Felix Wittwer is a PhD student at the Chair for Compiler Construction at the TU Dresden. He received both his Bachelor’s and Master’s degrees in Computer Science from TUD in 2017 and 2020, respectively. His main research interests are dataflow-based compiler optimizations, deterministic actor frameworks and programming language design in general. In the past he has worked on compiler frameworks for implicit deterministic parallelism and is experienced in systems programming.                                                                               

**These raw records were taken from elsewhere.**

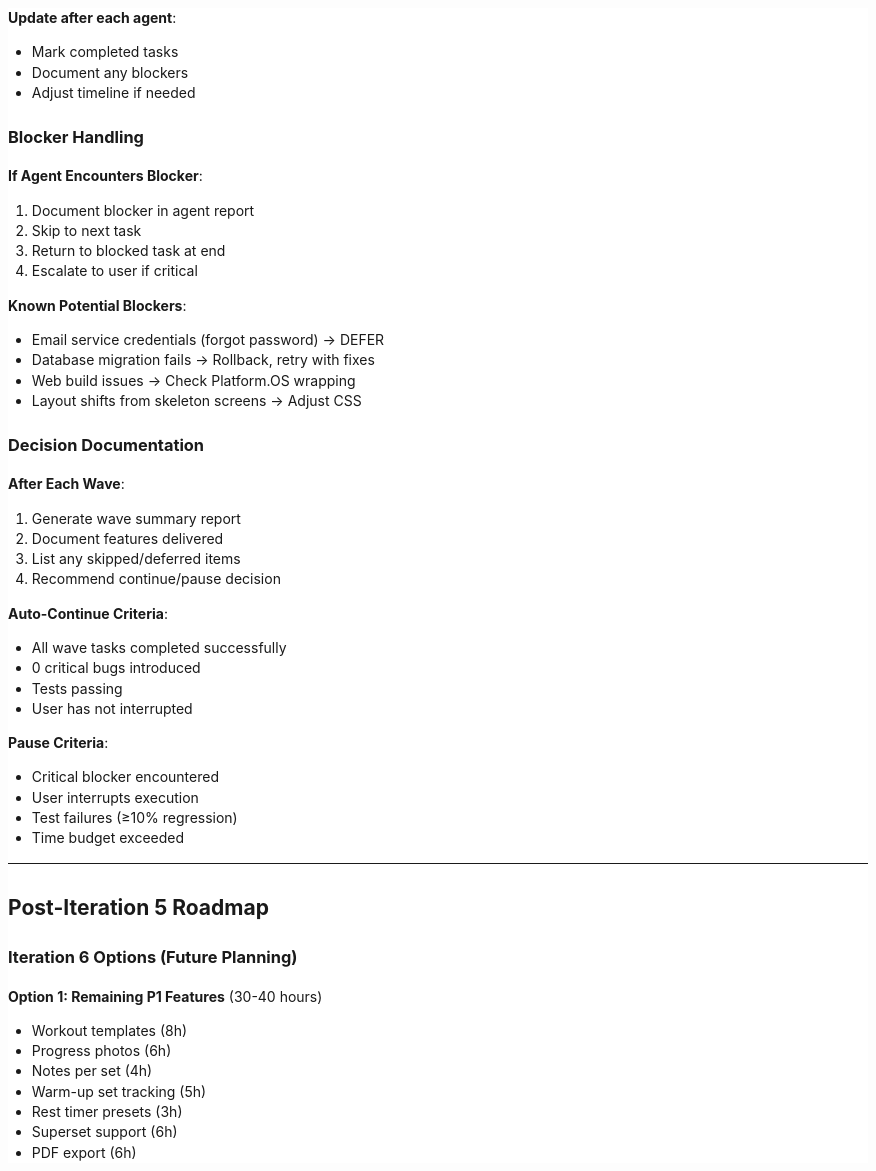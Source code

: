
 ```json
```

**Update after each agent**:
- Mark completed tasks
- Document any blockers
- Adjust timeline if needed

### Blocker Handling

**If Agent Encounters Blocker**:
1. Document blocker in agent report
2. Skip to next task
3. Return to blocked task at end
4. Escalate to user if critical

**Known Potential Blockers**:
- Email service credentials (forgot password) → DEFER
- Database migration fails → Rollback, retry with fixes
- Web build issues → Check Platform.OS wrapping
- Layout shifts from skeleton screens → Adjust CSS

### Decision Documentation

**After Each Wave**:
1. Generate wave summary report
2. Document features delivered
3. List any skipped/deferred items
4. Recommend continue/pause decision

**Auto-Continue Criteria**:
- All wave tasks completed successfully
- 0 critical bugs introduced
- Tests passing
- User has not interrupted

**Pause Criteria**:
- Critical blocker encountered
- User interrupts execution
- Test failures (≥10% regression)
- Time budget exceeded

---

## Post-Iteration 5 Roadmap

### Iteration 6 Options (Future Planning)

**Option 1: Remaining P1 Features** (30-40 hours)
- Workout templates (8h)
- Progress photos (6h)
- Notes per set (4h)
- Warm-up set tracking (5h)
- Rest timer presets (3h)
- Superset support (6h)
- PDF export (6h)
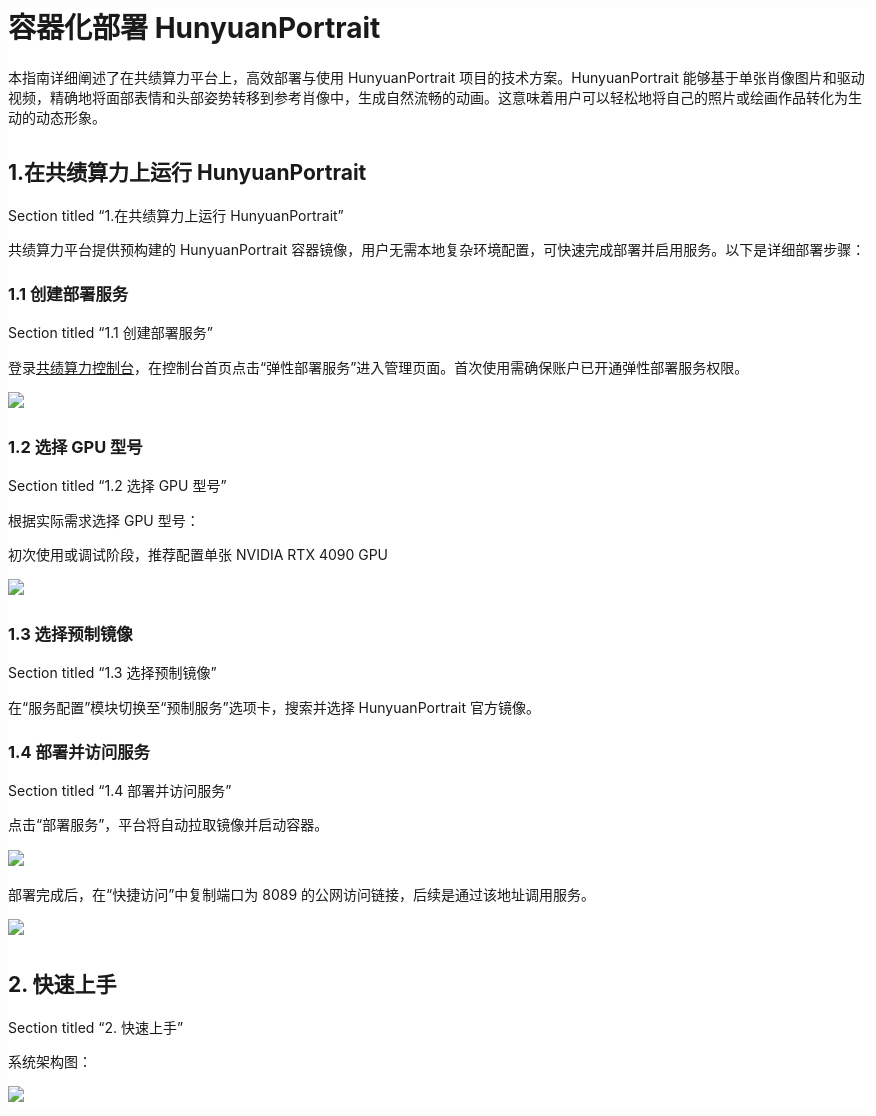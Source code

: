 # 容器化部署 HunyuanPortrait

本指南详细阐述了在共绩算力平台上，高效部署与使用 HunyuanPortrait 项目的技术方案。HunyuanPortrait 能够基于单张肖像图片和驱动视频，精确地将面部表情和头部姿势转移到参考肖像中，生成自然流畅的动画。这意味着用户可以轻松地将自己的照片或绘画作品转化为生动的动态形象。

## 1.在共绩算力上运行 HunyuanPortrait

Section titled “1.在共绩算力上运行 HunyuanPortrait”

共绩算力平台提供预构建的 HunyuanPortrait 容器镜像，用户无需本地复杂环境配置，可快速完成部署并启用服务。以下是详细部署步骤：

### 1.1 创建部署服务

Section titled “1.1 创建部署服务”

登录[共绩算力控制台](https://console.suanli.cn/)，在控制台首页点击“弹性部署服务”进入管理页面。首次使用需确保账户已开通弹性部署服务权限。

![](https://www.gongjiyun.com/assets/ZABQb6cbHo8bYaxGodecdDzwnbb.png)

### 1.2 选择 GPU 型号

Section titled “1.2 选择 GPU 型号”

根据实际需求选择 GPU 型号：

初次使用或调试阶段，推荐配置单张 NVIDIA RTX 4090 GPU

![](https://www.gongjiyun.com/assets/X3ZRbf1BHo4SWBxDofwcy2Qlnsb.png)

### 1.3 选择预制镜像

Section titled “1.3 选择预制镜像”

在“服务配置”模块切换至“预制服务”选项卡，搜索并选择 HunyuanPortrait 官方镜像。

### 1.4 部署并访问服务

Section titled “1.4 部署并访问服务”

点击“部署服务”，平台将自动拉取镜像并启动容器。

![](https://www.gongjiyun.com/assets/AgPnb6srFoX5IBxneJWcpR8XnJf.png)

部署完成后，在“快捷访问”中复制端口为 8089 的公网访问链接，后续是通过该地址调用服务。

![](https://www.gongjiyun.com/assets/DubEblUZXo7JLCx3aqKcbblunif.png)

## 2\. 快速上手

Section titled “2. 快速上手”

系统架构图：

![](https://www.gongjiyun.com/assets/ZqmYb7EikoFuhdxEO04cFViGnkd.png)
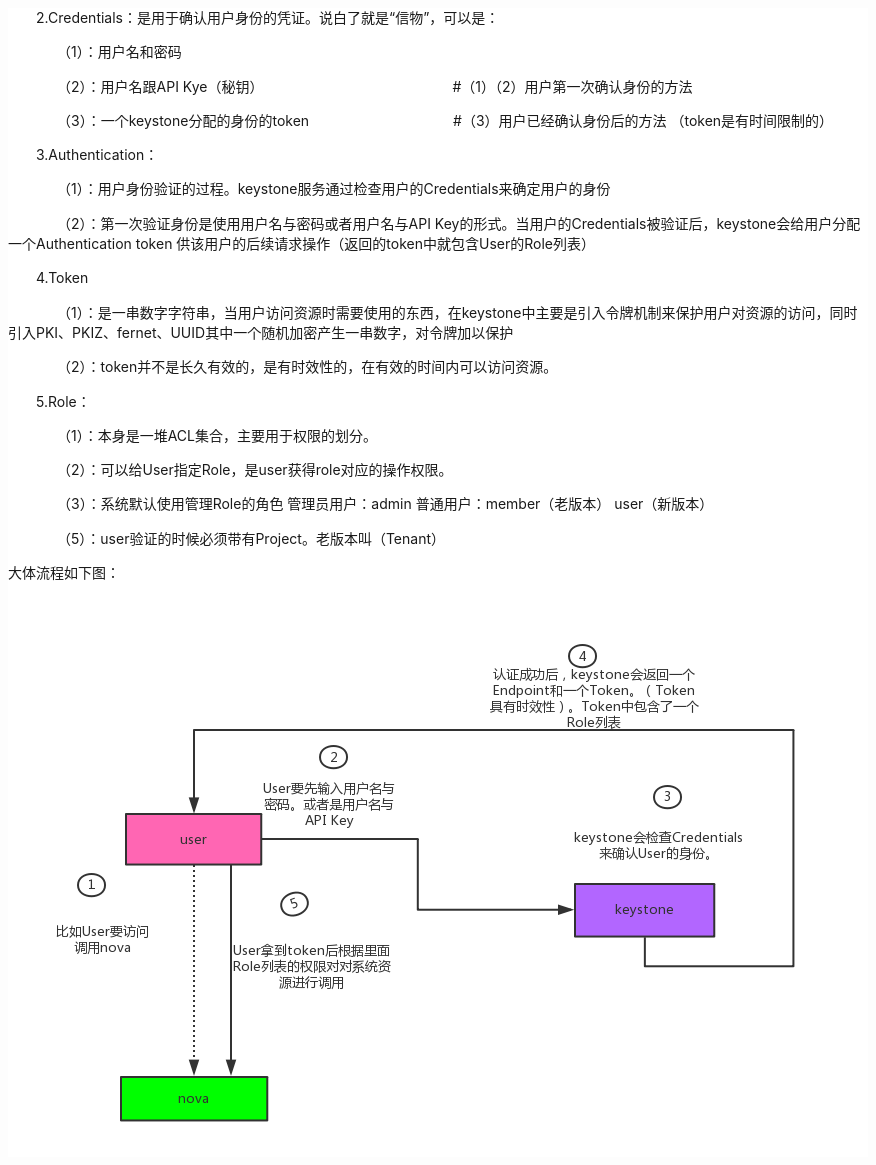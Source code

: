 　　2.Credentials：是用于确认用户身份的凭证。说白了就是“信物”，可以是：

　　　　（1）：用户名和密码

　　　　（2）：用户名跟API Kye（秘钥）　　　　　　　　　　　　　　#（1）（2）用户第一次确认身份的方法

　　　　（3）：一个keystone分配的身份的token　　　　　　　　　　  #（3）用户已经确认身份后的方法 （token是有时间限制的）

　　3.Authentication：

　　　　（1）：用户身份验证的过程。keystone服务通过检查用户的Credentials来确定用户的身份

　　　　（2）：第一次验证身份是使用用户名与密码或者用户名与API Key的形式。当用户的Credentials被验证后，keystone会给用户分配一个Authentication token 供该用户的后续请求操作（返回的token中就包含User的Role列表）

 

 　　4.Token

　　　　（1）：是一串数字字符串，当用户访问资源时需要使用的东西，在keystone中主要是引入令牌机制来保护用户对资源的访问，同时引入PKI、PKIZ、fernet、UUID其中一个随机加密产生一串数字，对令牌加以保护

　　　　（2）：token并不是长久有效的，是有时效性的，在有效的时间内可以访问资源。

　　5.Role：

　　　　（1）：本身是一堆ACL集合，主要用于权限的划分。

　　　　（2）：可以给User指定Role，是user获得role对应的操作权限。

　　　　（3）：系统默认使用管理Role的角色 管理员用户：admin 普通用户：member（老版本） user（新版本）

　　　　（5）：user验证的时候必须带有Project。老版本叫（Tenant）

 

大体流程如下图：

![img](assets/1092539-20170117164935489-132131237.png)
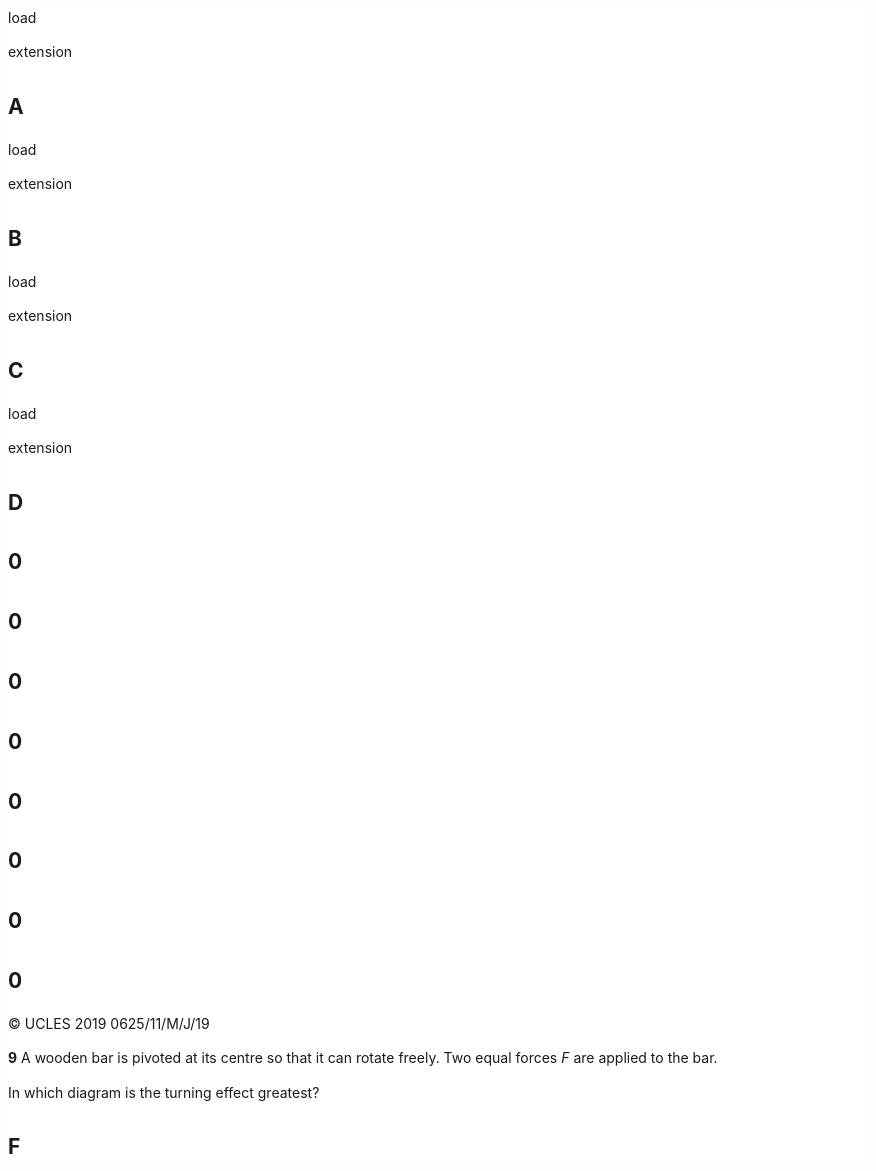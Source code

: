  load 

 extension 

## A 

 load 

 extension 

## B 

 load 

 extension 

## C 

 load 

 extension 

## D 

## 0 

## 0 

## 0 

## 0 

## 0 

## 0 

## 0 

## 0 


© UCLES 2019 0625/11/M/J/19 

**9** A wooden bar is pivoted at its centre so that it can rotate freely. Two equal forces _F_ are applied to the bar. 

 In which diagram is the turning effect greatest? 

## F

Karl Friebel is a PhD student at the Chair for Compiler Construction at the TU Dresden. He received his Diplom in Computer Science (Dipl.-Inf.) from the TUD in 2020. His research focus is on improving compiler tooling, with emphasis on progressive lowering (e.g., MLIR) and automated hardware design. Karl has gained considerable experience in end-user applications, mainly in the area of scientific computing and fluid dynamics in particular. 

 

MAIN activities

TUD is responsible for programming abstractions, for instance in the form of domain-specific languages and higher-level programming models, and the corresponding compiler infrastructure for the heterogeneous and scalable computing systems envisioned in EVEREST.  In this context, TUD leads WP4 on a “Data-oriented Compilation Framework”, providing designers with development tools that transparently optimize, e.g., data allocation and communication, and generate code against existing mainstream programming models and high-level synthesis tools.